Buyer shall have in the ordinary course of business free disposal of the goods owned by BNB, provided that Buyer meets its obligations under the business relationship with BNB in due time. Buyer already assigns to BNB all claims in in connection with the sale of goods to which BNB reserves the right of retention of title when concluding the sales agreement with BNB; should BNB have acquired joint title in case of processing, combination or blending, such assignment to BNB takes place in the proportion of the value of the goods delivered by BNB with retention of title to the value of the goods of third parties with retention of title. Buyer already assigns to BNB any future confirmed balance claims under current account agreements in the amount of the outstanding claims of BNB when concluding the sales agreement with BNB.
At the request of BNB, Buyer shall provide all necessary information on the inventory of goods owned by BNB and on the claims assigned to BNB. Furthermore, at the request of BNB, Buyer shall identify on the packaging BNB’s title to the goods and shall notify its customers of the assignment of the claims to BNB.
In the event of late payment by Buyer, BNB is entitled, without rescinding the sales agreement and without granting a period of grace, to demand the temporary surrender of the goods owned by BNB at Buyer’s expense.

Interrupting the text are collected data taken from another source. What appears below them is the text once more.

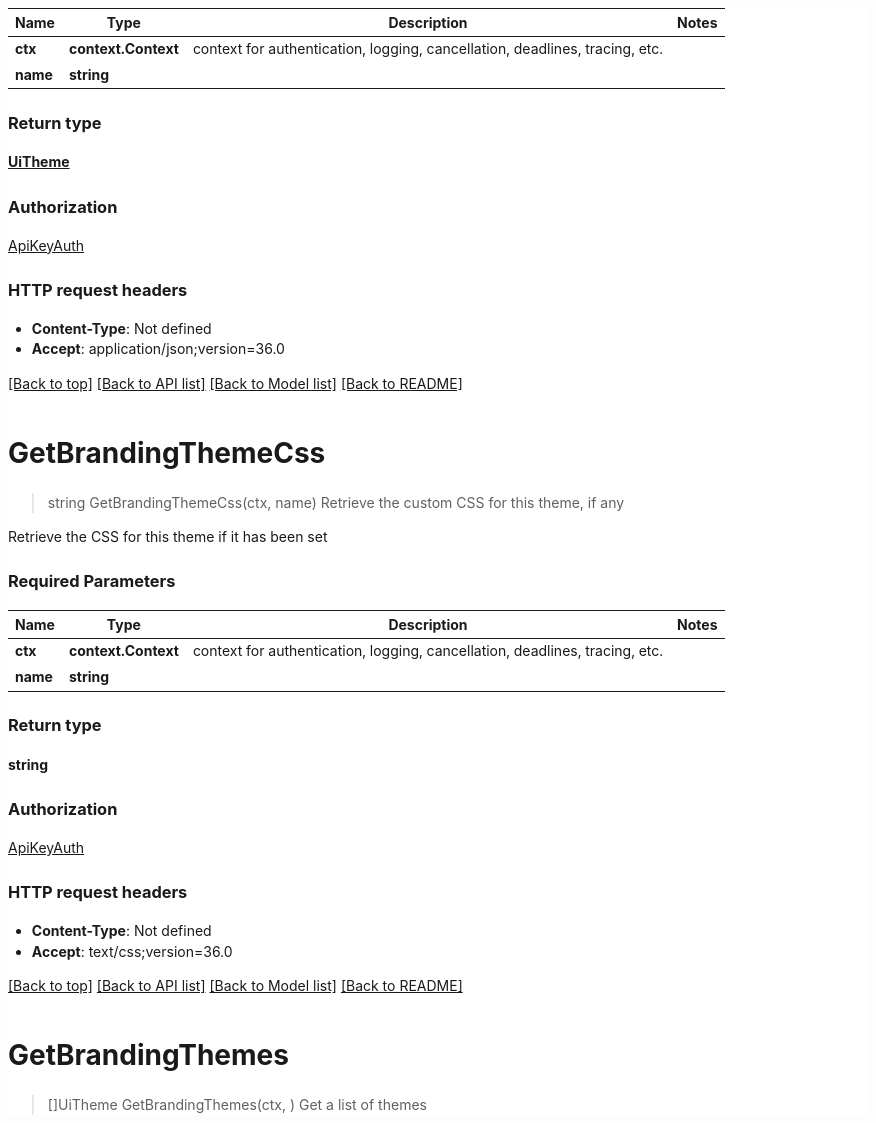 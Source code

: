 Name | Type | Description  | Notes
------------- | ------------- | ------------- | -------------
 **ctx** | **context.Context** | context for authentication, logging, cancellation, deadlines, tracing, etc.
  **name** | **string**|  | 

### Return type

[**UiTheme**](UiTheme.md)

### Authorization

[ApiKeyAuth](../README.md#ApiKeyAuth)

### HTTP request headers

 - **Content-Type**: Not defined
 - **Accept**: application/json;version=36.0

[[Back to top]](#) [[Back to API list]](../README.md#documentation-for-api-endpoints) [[Back to Model list]](../README.md#documentation-for-models) [[Back to README]](../README.md)

# **GetBrandingThemeCss**
> string GetBrandingThemeCss(ctx, name)
Retrieve the custom CSS for this theme, if any

Retrieve the CSS for this theme if it has been set 

### Required Parameters

Name | Type | Description  | Notes
------------- | ------------- | ------------- | -------------
 **ctx** | **context.Context** | context for authentication, logging, cancellation, deadlines, tracing, etc.
  **name** | **string**|  | 

### Return type

**string**

### Authorization

[ApiKeyAuth](../README.md#ApiKeyAuth)

### HTTP request headers

 - **Content-Type**: Not defined
 - **Accept**: text/css;version=36.0

[[Back to top]](#) [[Back to API list]](../README.md#documentation-for-api-endpoints) [[Back to Model list]](../README.md#documentation-for-models) [[Back to README]](../README.md)

# **GetBrandingThemes**
> []UiTheme GetBrandingThemes(ctx, )
Get a list of themes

Should the value of the securities exceed BNB’s claims by more than 15%, BNB waives securities to this extent.
To the extent any incident or circumstance beyond theBNB’s control (including natural occurrences, war, strikes, lock-outs, shortages of raw materials and energy, obstruction of transportation, breakdown of manufacturing equipment, fire, explosion, acts of government), reduces the availability of goods from the plant from which the BNB receives the goods such that BNB can not fulfill its obligations under this contract (taking into account on a pro rata basis other supply obligations), BNB shall (i) be relieved from his obligations under this contract to the extent BNB is prevented from performing such obligations and (ii) have no obligation to procure goods from other sources. The first sentence does also apply to the extent such incident or circumstance renders the contractual performance commercially useless for BNB over a long period or occurs with suppliers of BNB. If the afore mentioned occurrences last for a period of more than 3 months, BNB is entitled to withdraw from the contract without the Buyer having any right to compensation.

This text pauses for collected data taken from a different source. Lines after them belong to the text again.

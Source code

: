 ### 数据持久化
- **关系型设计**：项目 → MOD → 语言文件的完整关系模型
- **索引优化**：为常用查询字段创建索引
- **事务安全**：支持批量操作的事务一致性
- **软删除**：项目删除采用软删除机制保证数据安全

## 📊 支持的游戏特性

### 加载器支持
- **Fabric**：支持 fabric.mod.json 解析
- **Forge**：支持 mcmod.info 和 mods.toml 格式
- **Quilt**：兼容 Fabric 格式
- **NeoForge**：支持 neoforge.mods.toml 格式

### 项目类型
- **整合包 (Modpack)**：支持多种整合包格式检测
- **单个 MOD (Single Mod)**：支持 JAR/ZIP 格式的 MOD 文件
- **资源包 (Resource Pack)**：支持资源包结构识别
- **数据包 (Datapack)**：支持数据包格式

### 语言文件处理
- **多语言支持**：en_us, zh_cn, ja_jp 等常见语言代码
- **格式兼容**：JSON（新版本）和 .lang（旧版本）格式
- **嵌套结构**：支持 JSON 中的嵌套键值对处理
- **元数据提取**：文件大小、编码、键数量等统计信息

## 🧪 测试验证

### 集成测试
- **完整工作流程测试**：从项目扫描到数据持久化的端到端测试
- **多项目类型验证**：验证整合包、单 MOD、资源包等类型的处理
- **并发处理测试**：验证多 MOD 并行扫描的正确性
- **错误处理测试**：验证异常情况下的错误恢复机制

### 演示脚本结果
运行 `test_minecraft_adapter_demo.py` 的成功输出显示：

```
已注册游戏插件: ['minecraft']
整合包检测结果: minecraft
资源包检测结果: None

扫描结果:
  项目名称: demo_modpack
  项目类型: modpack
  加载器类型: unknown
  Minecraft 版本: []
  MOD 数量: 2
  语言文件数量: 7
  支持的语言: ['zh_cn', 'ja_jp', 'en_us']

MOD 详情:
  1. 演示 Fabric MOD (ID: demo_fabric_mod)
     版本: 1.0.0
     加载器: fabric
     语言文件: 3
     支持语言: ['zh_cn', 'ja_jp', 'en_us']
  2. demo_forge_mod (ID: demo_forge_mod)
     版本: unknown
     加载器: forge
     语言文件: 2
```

Regardless of the place of delivery of goods or documents, the place of payment shall be BNB’s place of business.
Any notice or other communication required to be received by a party is only effective at the moment it reaches this party. If a time limit has to be observed, the notice or other communication has to reach the recipient party within such time limit.

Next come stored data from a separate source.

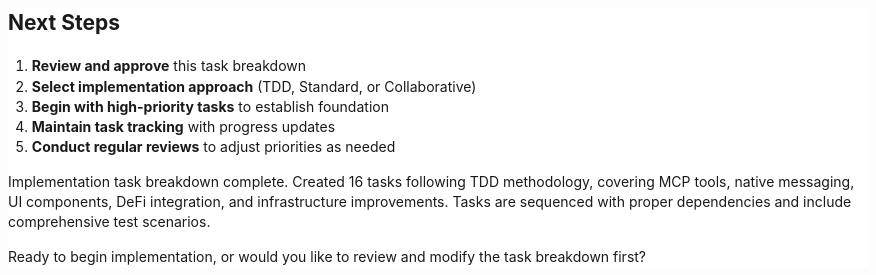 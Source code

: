 ## Next Steps

1. **Review and approve** this task breakdown
2. **Select implementation approach** (TDD, Standard, or Collaborative)
3. **Begin with high-priority tasks** to establish foundation
4. **Maintain task tracking** with progress updates
5. **Conduct regular reviews** to adjust priorities as needed

Implementation task breakdown complete. Created 16 tasks following TDD methodology, covering MCP tools, native messaging, UI components, DeFi integration, and infrastructure improvements. Tasks are sequenced with proper dependencies and include comprehensive test scenarios.

Ready to begin implementation, or would you like to review and modify the task breakdown first? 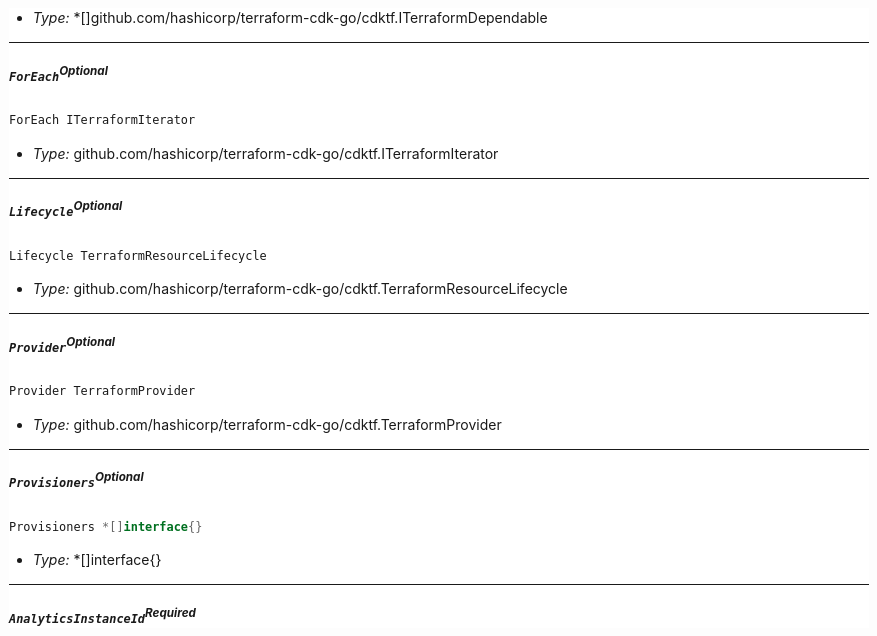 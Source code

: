 - *Type:* *[]github.com/hashicorp/terraform-cdk-go/cdktf.ITerraformDependable

---

##### `ForEach`<sup>Optional</sup> <a name="ForEach" id="rhizo-co-terraform-provider-oci.dataOciAnalyticsAnalyticsInstancePrivateAccessChannel.DataOciAnalyticsAnalyticsInstancePrivateAccessChannelConfig.property.forEach"></a>

```go
ForEach ITerraformIterator
```

- *Type:* github.com/hashicorp/terraform-cdk-go/cdktf.ITerraformIterator

---

##### `Lifecycle`<sup>Optional</sup> <a name="Lifecycle" id="rhizo-co-terraform-provider-oci.dataOciAnalyticsAnalyticsInstancePrivateAccessChannel.DataOciAnalyticsAnalyticsInstancePrivateAccessChannelConfig.property.lifecycle"></a>

```go
Lifecycle TerraformResourceLifecycle
```

- *Type:* github.com/hashicorp/terraform-cdk-go/cdktf.TerraformResourceLifecycle

---

##### `Provider`<sup>Optional</sup> <a name="Provider" id="rhizo-co-terraform-provider-oci.dataOciAnalyticsAnalyticsInstancePrivateAccessChannel.DataOciAnalyticsAnalyticsInstancePrivateAccessChannelConfig.property.provider"></a>

```go
Provider TerraformProvider
```

- *Type:* github.com/hashicorp/terraform-cdk-go/cdktf.TerraformProvider

---

##### `Provisioners`<sup>Optional</sup> <a name="Provisioners" id="rhizo-co-terraform-provider-oci.dataOciAnalyticsAnalyticsInstancePrivateAccessChannel.DataOciAnalyticsAnalyticsInstancePrivateAccessChannelConfig.property.provisioners"></a>

```go
Provisioners *[]interface{}
```

- *Type:* *[]interface{}

---

##### `AnalyticsInstanceId`<sup>Required</sup> <a name="AnalyticsInstanceId" id="rhizo-co-terraform-provider-oci.dataOciAnalyticsAnalyticsInstancePrivateAccessChannel.DataOciAnalyticsAnalyticsInstancePrivateAccessChannelConfig.property.analyticsInstanceId"></a>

Any dispute arising out of or in connection with this contract shall be heard, at BNB’s option, at the court having jurisdiction over BNB’s principal place of business or Buyer’s principal place of business.
The contractual relationship shall be governed by the law applicable at the place of BNB’s head office, including the provisions of the United Nations Convention on Contracts for the International Sale of Goods dated 11 April 1980(CISG), irrespective of whether Buyer’s place of business isin a CISG state or not.
If these General Conditions of Sale are made known to Buyer in another language, in addition to the language in which the sales contract has been concluded (ContractLanguage), this is merely done for Buyer’s convenience. Incase of differences of interpretation, the version in the Contract Language shall be binding.